## Work required
Though the entries contain pictures, the copy you make should hold only the rest, exactly as written.

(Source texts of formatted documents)
# # # # #
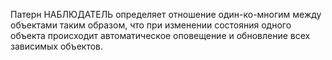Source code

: 
Патерн НАБЛЮДАТЕЛЬ определяет отношение
один-ко-многим между объектами таким образом,
что при изменении состояния одного объекта
происходит автоматическое оповещение и обновление
всех зависимых объектов.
# # # # #
## Solution to the problem
Source code

: 
Патерн НАБЛЮДАТЕЛЬ определяет отношение
один-ко-многим между объектами таким образом,
что при изменении состояния одного объекта
происходит автоматическое оповещение и обновление
всех зависимых объектов.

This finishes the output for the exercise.